J Bostock comments on Regularization Causes Modularity Causes Generalization

J Bostock 3 Jan 2022 18:19 UTC
5 points
This is a great analysis of different causes of modularity. One thought I have is that L1/L2 and pruning seem similar to one another on the surface, but very different to dropout, and all of those seem very different to goal-varying.
If penalizing the total strength of connections during training is sufficient to enforce modularity, could it be the case that dropout is actually just penalizing connections? (e.g. as the effect of a non-firing neuron is propagated to fewer downstream neurons)
I can’t immediately see a reason why a goal-varying scheme could penalize connections but I wonder if this is in fact just another way of enforcing the same process.
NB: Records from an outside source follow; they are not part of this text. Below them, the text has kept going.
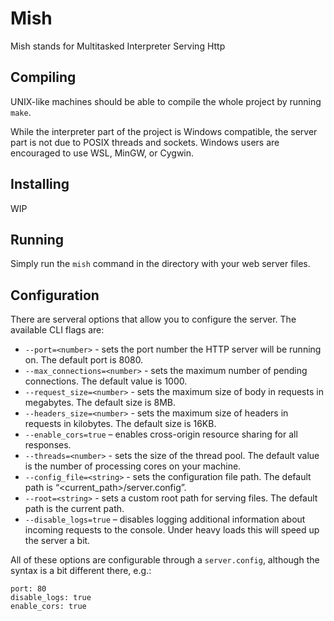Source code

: # Mish
Mish stands for Multitasked Interpreter Serving Http

## Compiling

UNIX-like machines should be able to compile the whole project by running `make`.

While the interpreter part of the project is Windows compatible, the server part is not due to POSIX threads and sockets. Windows users are encouraged to use WSL, MinGW, or Cygwin.

## Installing

WIP

## Running

Simply run the `mish` command in the directory with your web server files.

## Configuration

There are serveral options that allow you to configure the server. The available CLI flags are:

- `--port=<number>` - sets the port number the HTTP server will be running on. The default port is 8080.
- `--max_connections=<number>` - sets the maximum number of pending connections. The default value is 1000.
- `--request_size=<number>` - sets the maximum size of body in requests in megabytes. The default size is 8MB.
- `--headers_size=<number>` - sets the maximum size of headers in requests in kilobytes. The default size is 16KB.
- `--enable_cors=true` – enables cross-origin resource sharing for all responses.
- `--threads=<number>` - sets the size of the thread pool. The default value is the number of processing cores on your machine.
- `--config_file=<string>` - sets the configuration file path. The default path is “<current_path>/server.config”.
- `--root=<string>` - sets a custom root path for serving files. The default path is the current path.
- `--disable_logs=true` – disables logging additional information about incoming requests to the console. Under heavy loads this will speed up the server a bit.

All of these options are configurable through a `server.config`, although the syntax is a bit different there, e.g.:

```
port: 80
disable_logs: true
enable_cors: true
```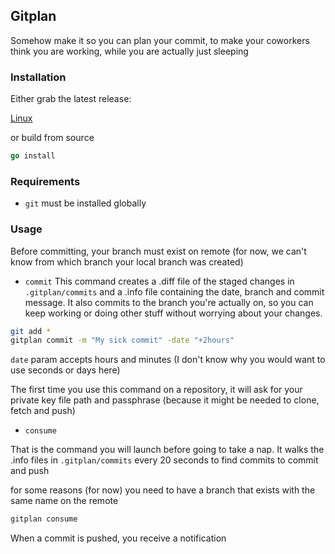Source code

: ## Gitplan
Somehow make it so you can plan your commit, to make your coworkers think you are working, while you are actually just sleeping


### Installation

Either grab the latest release:

[Linux](https://github.com/agranjeon/gitplan/releases/download/0.0.3/gitplan)

or build from source
```go
go install
```

### Requirements
- `git` must be installed globally

### Usage

Before committing, your branch must exist on remote (for now, we can't know from which branch your local branch was created)

* `commit`
This command creates a .diff file of the staged changes in `.gitplan/commits` and a .info file containing the date, branch and commit message. It also commits to the branch you're actually on, so you can keep working or doing other stuff without worrying about your changes.

```sh
git add *
gitplan commit -m "My sick commit" -date "+2hours"
```
`date` param accepts hours and minutes (I don't know why you would want to use seconds or days here)

The first time you use this command on a repository, it will ask for your private key file path and passphrase (because it might be needed to clone, fetch and push)

* `consume`

That is the command you will launch before going to take a nap. It walks the .info files in `.gitplan/commits` every 20 seconds to find commits to commit and push

for some reasons (for now) you need to have a branch that exists with the same name on the remote 
```sh
gitplan consume
```

When a commit is pushed, you receive a notification
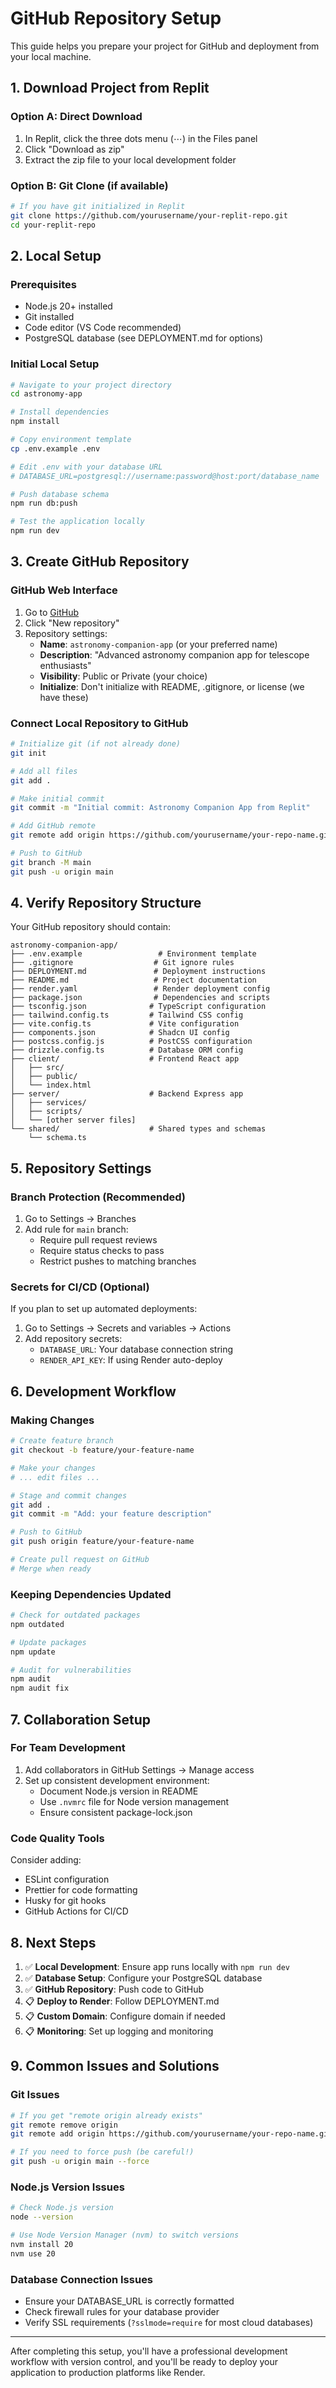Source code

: # GitHub Repository Setup

This guide helps you prepare your project for GitHub and deployment from your local machine.

## 1. Download Project from Replit

### Option A: Direct Download
1. In Replit, click the three dots menu (⋯) in the Files panel
2. Click "Download as zip"
3. Extract the zip file to your local development folder

### Option B: Git Clone (if available)
```bash
# If you have git initialized in Replit
git clone https://github.com/yourusername/your-replit-repo.git
cd your-replit-repo
```

## 2. Local Setup

### Prerequisites
- Node.js 20+ installed
- Git installed
- Code editor (VS Code recommended)
- PostgreSQL database (see DEPLOYMENT.md for options)

### Initial Local Setup
```bash
# Navigate to your project directory
cd astronomy-app

# Install dependencies
npm install

# Copy environment template
cp .env.example .env

# Edit .env with your database URL
# DATABASE_URL=postgresql://username:password@host:port/database_name

# Push database schema
npm run db:push

# Test the application locally
npm run dev
```

## 3. Create GitHub Repository

### GitHub Web Interface
1. Go to [GitHub](https://github.com)
2. Click "New repository"
3. Repository settings:
   - **Name**: `astronomy-companion-app` (or your preferred name)
   - **Description**: "Advanced astronomy companion app for telescope enthusiasts"
   - **Visibility**: Public or Private (your choice)
   - **Initialize**: Don't initialize with README, .gitignore, or license (we have these)

### Connect Local Repository to GitHub
```bash
# Initialize git (if not already done)
git init

# Add all files
git add .

# Make initial commit
git commit -m "Initial commit: Astronomy Companion App from Replit"

# Add GitHub remote
git remote add origin https://github.com/yourusername/your-repo-name.git

# Push to GitHub
git branch -M main
git push -u origin main
```

## 4. Verify Repository Structure

Your GitHub repository should contain:

```
astronomy-companion-app/
├── .env.example                 # Environment template
├── .gitignore                  # Git ignore rules
├── DEPLOYMENT.md               # Deployment instructions
├── README.md                   # Project documentation
├── render.yaml                 # Render deployment config
├── package.json                # Dependencies and scripts
├── tsconfig.json              # TypeScript configuration
├── tailwind.config.ts         # Tailwind CSS config
├── vite.config.ts             # Vite configuration
├── components.json            # Shadcn UI config
├── postcss.config.js          # PostCSS configuration
├── drizzle.config.ts          # Database ORM config
├── client/                    # Frontend React app
│   ├── src/
│   ├── public/
│   └── index.html
├── server/                    # Backend Express app
│   ├── services/
│   ├── scripts/
│   └── [other server files]
└── shared/                    # Shared types and schemas
    └── schema.ts
```

## 5. Repository Settings

### Branch Protection (Recommended)
1. Go to Settings → Branches
2. Add rule for `main` branch:
   - Require pull request reviews
   - Require status checks to pass
   - Restrict pushes to matching branches

### Secrets for CI/CD (Optional)
If you plan to set up automated deployments:
1. Go to Settings → Secrets and variables → Actions
2. Add repository secrets:
   - `DATABASE_URL`: Your database connection string
   - `RENDER_API_KEY`: If using Render auto-deploy

## 6. Development Workflow

### Making Changes
```bash
# Create feature branch
git checkout -b feature/your-feature-name

# Make your changes
# ... edit files ...

# Stage and commit changes
git add .
git commit -m "Add: your feature description"

# Push to GitHub
git push origin feature/your-feature-name

# Create pull request on GitHub
# Merge when ready
```

### Keeping Dependencies Updated
```bash
# Check for outdated packages
npm outdated

# Update packages
npm update

# Audit for vulnerabilities
npm audit
npm audit fix
```

## 7. Collaboration Setup

### For Team Development
1. Add collaborators in GitHub Settings → Manage access
2. Set up consistent development environment:
   - Document Node.js version in README
   - Use `.nvmrc` file for Node version management
   - Ensure consistent package-lock.json

### Code Quality Tools
Consider adding:
- ESLint configuration
- Prettier for code formatting
- Husky for git hooks
- GitHub Actions for CI/CD

## 8. Next Steps

1. ✅ **Local Development**: Ensure app runs locally with `npm run dev`
2. ✅ **Database Setup**: Configure your PostgreSQL database
3. ✅ **GitHub Repository**: Push code to GitHub
4. 📋 **Deploy to Render**: Follow DEPLOYMENT.md
5. 📋 **Custom Domain**: Configure domain if needed
6. 📋 **Monitoring**: Set up logging and monitoring

## 9. Common Issues and Solutions

### Git Issues
```bash
# If you get "remote origin already exists"
git remote remove origin
git remote add origin https://github.com/yourusername/your-repo-name.git

# If you need to force push (be careful!)
git push -u origin main --force
```

### Node.js Version Issues
```bash
# Check Node.js version
node --version

# Use Node Version Manager (nvm) to switch versions
nvm install 20
nvm use 20
```

### Database Connection Issues
- Ensure your DATABASE_URL is correctly formatted
- Check firewall rules for your database provider
- Verify SSL requirements (`?sslmode=require` for most cloud databases)

---

After completing this setup, you'll have a professional development workflow with version control, and you'll be ready to deploy your application to production platforms like Render.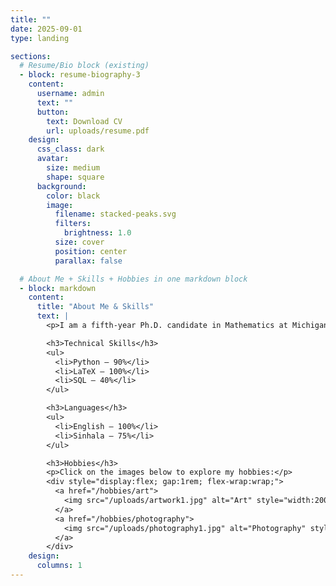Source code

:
 ```yaml
---
title: ""
date: 2025-09-01
type: landing

sections:
  # Resume/Bio block (existing)
  - block: resume-biography-3
    content:
      username: admin
      text: ""
      button:
        text: Download CV
        url: uploads/resume.pdf
    design:
      css_class: dark
      avatar:
        size: medium
        shape: square
      background:
        color: black
        image:
          filename: stacked-peaks.svg
          filters:
            brightness: 1.0
          size: cover
          position: center
          parallax: false

  # About Me + Skills + Hobbies in one markdown block
  - block: markdown
    content:
      title: "About Me & Skills"
      text: |
        <p>I am a fifth-year Ph.D. candidate in Mathematics at Michigan State University, currently on the academic job market. My research focuses on quantum topology and knot theory, with an interest in integrating computational approaches into mathematical exploration. Alongside my research, I am deeply engaged in teaching and the development of innovative teaching and learning techniques that connect abstract mathematical ideas with technology and coding.</p>

        <h3>Technical Skills</h3>
        <ul>
          <li>Python – 90%</li>
          <li>LaTeX – 100%</li>
          <li>SQL – 40%</li>
        </ul>

        <h3>Languages</h3>
        <ul>
          <li>English – 100%</li>
          <li>Sinhala – 75%</li>
        </ul>

        <h3>Hobbies</h3>
        <p>Click on the images below to explore my hobbies:</p>
        <div style="display:flex; gap:1rem; flex-wrap:wrap;">
          <a href="/hobbies/art">
            <img src="/uploads/artwork1.jpg" alt="Art" style="width:200px; border-radius:10px;"/>
          </a>
          <a href="/hobbies/photography">
            <img src="/uploads/photography1.jpg" alt="Photography" style="width:200px; border-radius:10px;"/>
          </a>
        </div>
    design:
      columns: 1
---
```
- dkirmani 3 Jan 2022 19:01 UTC
  1 point
  Parent
  Thanks :)
  
  One thought I have is that L1/L2 and pruning seem similar to one another on the surface, but very different to dropout, and all of those seem very different to goal-varying.
  
  Agreed. Didn’t really get into pruning much because some papers only do weight pruning after training, which isn’t really the same thing as pruning during training, and I don’t want to conflate the two.
  
  Could it be the case that dropout is actually just penalizing connections? (e.g. as the effect of a non-firing neuron is propagated to fewer downstream neurons)
  
  Could very well be, I called this post ‘exploratory’ for a reason. However, you could make the case that dropout has the opposite effect based on the same reasoning. If upstream dropout penalizes downstream performance, why don’t downstream neurons form more connections to upstream neurons in order to hedge against dropout of a particular critical neuron?
  
  I can’t immediately see a reason why a goal-varying scheme could penalize connections but I wonder if this is in fact just another way of enforcing the same process.
  
  Oh damn, I meant to write more about goal-varying but forgot to. I should post something about that later. For now, though, here are my rough thoughts on the matter:
  
  I don’t think goal-varying directly imposes connection costs. Goal-varying selects for adaptability (aka generalization ability) because it constantly makes the model adapt to related goals. Since modularity causes generalization, selecting for generalization selects for modularity.